Task instructions:
Look over the lines below. Report each one that includes the string "folder".

Provided records:
+++

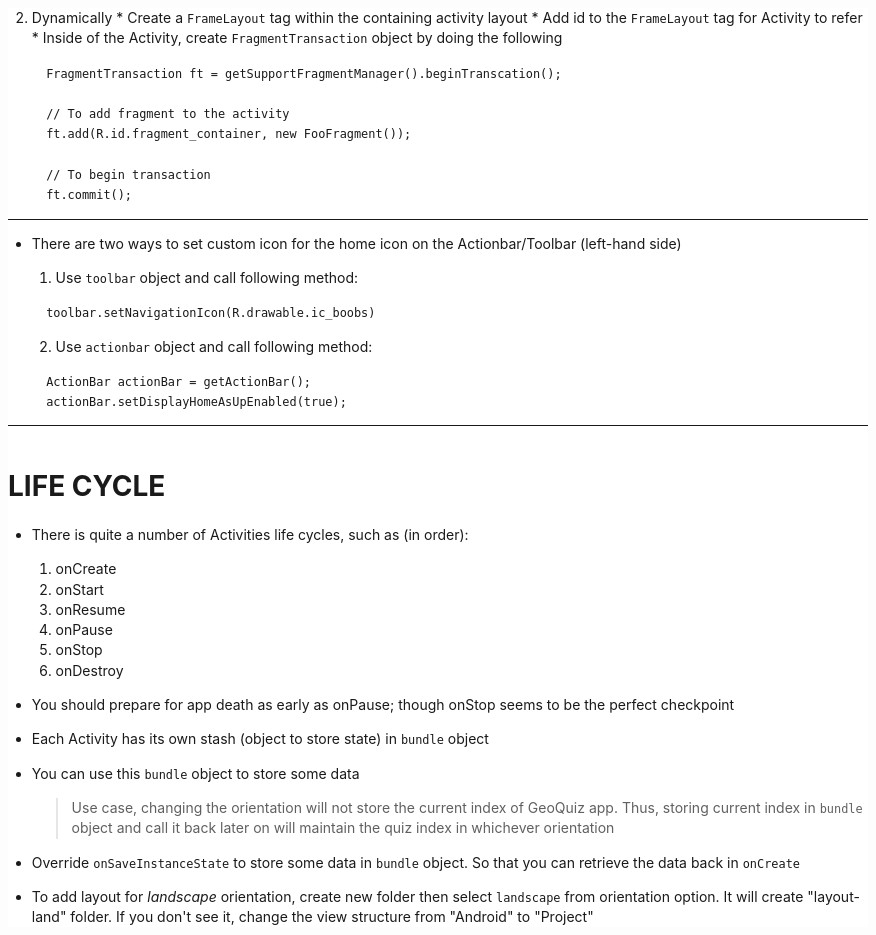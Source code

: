   2. Dynamically
    * Create a `FrameLayout` tag within the containing activity layout
    * Add id to the `FrameLayout` tag for Activity to refer
    * Inside of the Activity, create `FragmentTransaction` object by doing the
      following
      ```
        FragmentTransaction ft = getSupportFragmentManager().beginTranscation();

        // To add fragment to the activity
        ft.add(R.id.fragment_container, new FooFragment());

        // To begin transaction 
        ft.commit();
      ```

---------

* There are two ways to set custom icon for the home icon on the Actionbar/Toolbar
  (left-hand side) 

  1. Use `toolbar` object and call following method:
    ```
      toolbar.setNavigationIcon(R.drawable.ic_boobs)
    ```
  2. Use `actionbar` object and call following method:
    ```
      ActionBar actionBar = getActionBar();
      actionBar.setDisplayHomeAsUpEnabled(true);
    ```

----------

# LIFE CYCLE

* There is quite a number of Activities life cycles, such as (in order):
  1. onCreate
  2. onStart
  3. onResume
  4. onPause
  5. onStop
  6. onDestroy

* You should prepare for app death as early as onPause; though onStop seems to be the perfect checkpoint
* Each Activity has its own stash (object to store state) in `bundle` object
* You can use this `bundle` object to store some data
  > Use case, changing the orientation will not store the current index of 
    GeoQuiz app. Thus, storing current index in `bundle` object and call it 
    back later on will maintain the quiz index in whichever orientation

* Override `onSaveInstanceState` to store some data in `bundle` object. So that
  you can retrieve the data back in `onCreate`

* To add layout for *landscape* orientation, create new folder then select
  `landscape` from orientation option. It will create "layout-land" folder.
  If you don't see it, change the view structure from "Android" to "Project"
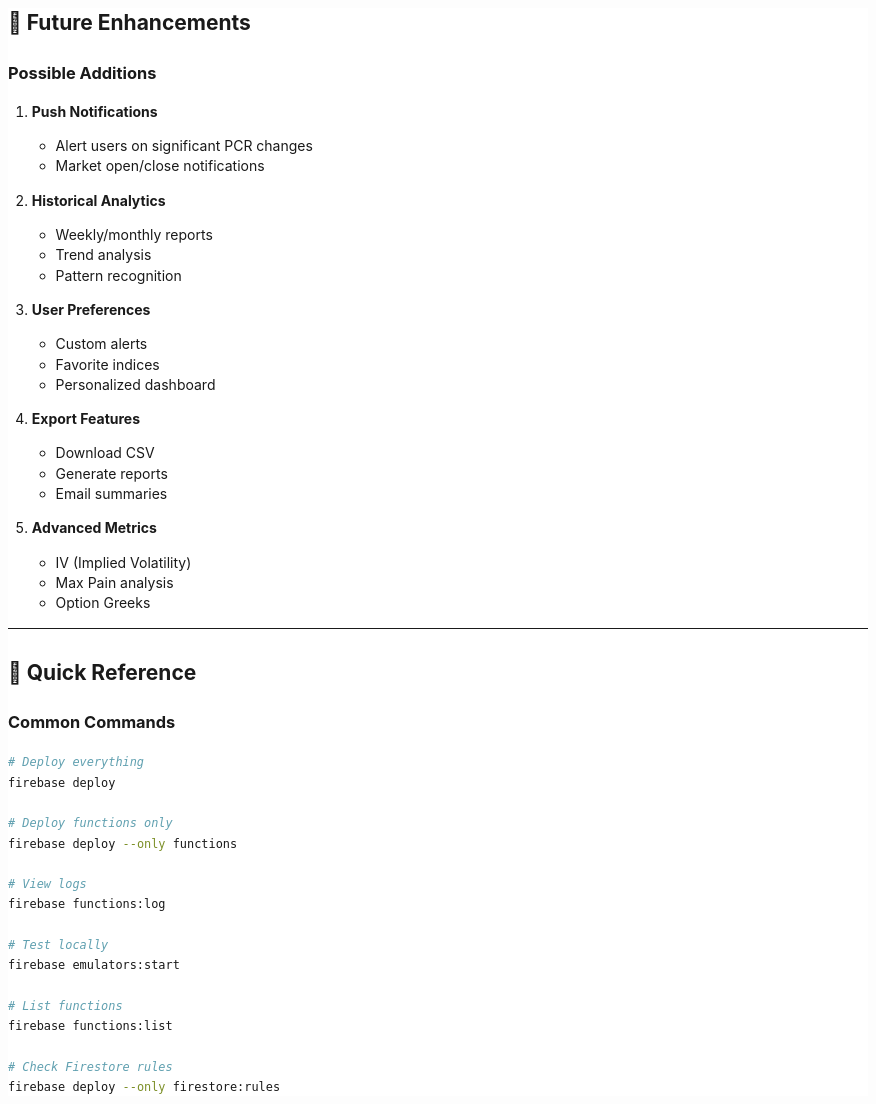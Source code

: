 
## 🔮 Future Enhancements

### Possible Additions
1. **Push Notifications**
   - Alert users on significant PCR changes
   - Market open/close notifications

2. **Historical Analytics**
   - Weekly/monthly reports
   - Trend analysis
   - Pattern recognition

3. **User Preferences**
   - Custom alerts
   - Favorite indices
   - Personalized dashboard

4. **Export Features**
   - Download CSV
   - Generate reports
   - Email summaries

5. **Advanced Metrics**
   - IV (Implied Volatility)
   - Max Pain analysis
   - Option Greeks

---

## 📖 Quick Reference

### Common Commands
```bash
# Deploy everything
firebase deploy

# Deploy functions only
firebase deploy --only functions

# View logs
firebase functions:log

# Test locally
firebase emulators:start

# List functions
firebase functions:list

# Check Firestore rules
firebase deploy --only firestore:rules
```
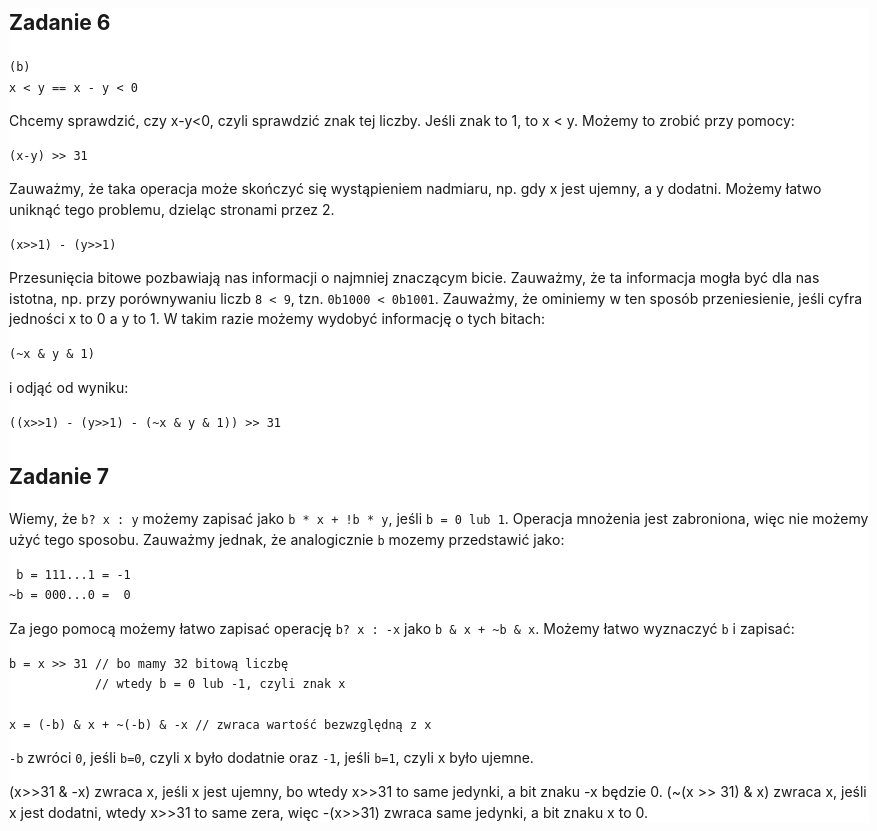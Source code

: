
 ```c=
```


## Zadanie 6

```
(b)
x < y == x - y < 0
```
Chcemy sprawdzić, czy x-y<0, czyli sprawdzić znak tej liczby. Jeśli znak to 1, to x < y. Możemy to zrobić przy pomocy:
```
(x-y) >> 31
```
Zauważmy, że taka operacja może skończyć się wystąpieniem nadmiaru, np. gdy x jest ujemny, a y dodatni. Możemy łatwo uniknąć tego problemu, dzieląc stronami przez 2.
```
(x>>1) - (y>>1)
```
Przesunięcia bitowe pozbawiają nas informacji o najmniej znaczącym bicie. Zauważmy, że ta informacja mogła być dla nas istotna, np. przy porównywaniu liczb `8 < 9`, tzn. `0b1000 < 0b1001`. Zauważmy, że ominiemy w ten sposób przeniesienie, jeśli cyfra jedności x to 0 a y to 1. W takim razie możemy wydobyć informację o tych bitach:
```
(~x & y & 1)
```
i odjąć od wyniku:
```
((x>>1) - (y>>1) - (~x & y & 1)) >> 31
```
## Zadanie 7

Wiemy, że `b? x : y` możemy zapisać jako `b * x + !b * y`, jeśli `b = 0 lub 1`. Operacja mnożenia jest zabroniona, więc nie możemy użyć tego sposobu. Zauważmy jednak, że analogicznie `b` mozemy przedstawić jako:
```c=
 b = 111...1 = -1
~b = 000...0 =  0
```
Za jego pomocą możemy łatwo zapisać operację `b? x : -x` jako `b & x + ~b & x`. Możemy łatwo wyznaczyć `b` i zapisać:
```c=
b = x >> 31 // bo mamy 32 bitową liczbę
            // wtedy b = 0 lub -1, czyli znak x

x = (-b) & x + ~(-b) & -x // zwraca wartość bezwzględną z x
```
`-b` zwróci `0`, jeśli `b=0`, czyli x było dodatnie oraz `-1`, jeśli `b=1`, czyli x było ujemne.

(x>>31 & -x) zwraca x, jeśli x jest ujemny, bo wtedy x>>31 to same jedynki, a bit znaku -x będzie 0.
 (~(x >> 31) & x) zwraca x, jeśli x jest dodatni, wtedy x>>31 to same zera, więc -(x>>31) zwraca same jedynki, a bit znaku x to 0.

+++

Exercise solution:
* To add layout for *landscape* orientation, create new folder then select
  `landscape` from orientation option. It will create "layout-land" folder.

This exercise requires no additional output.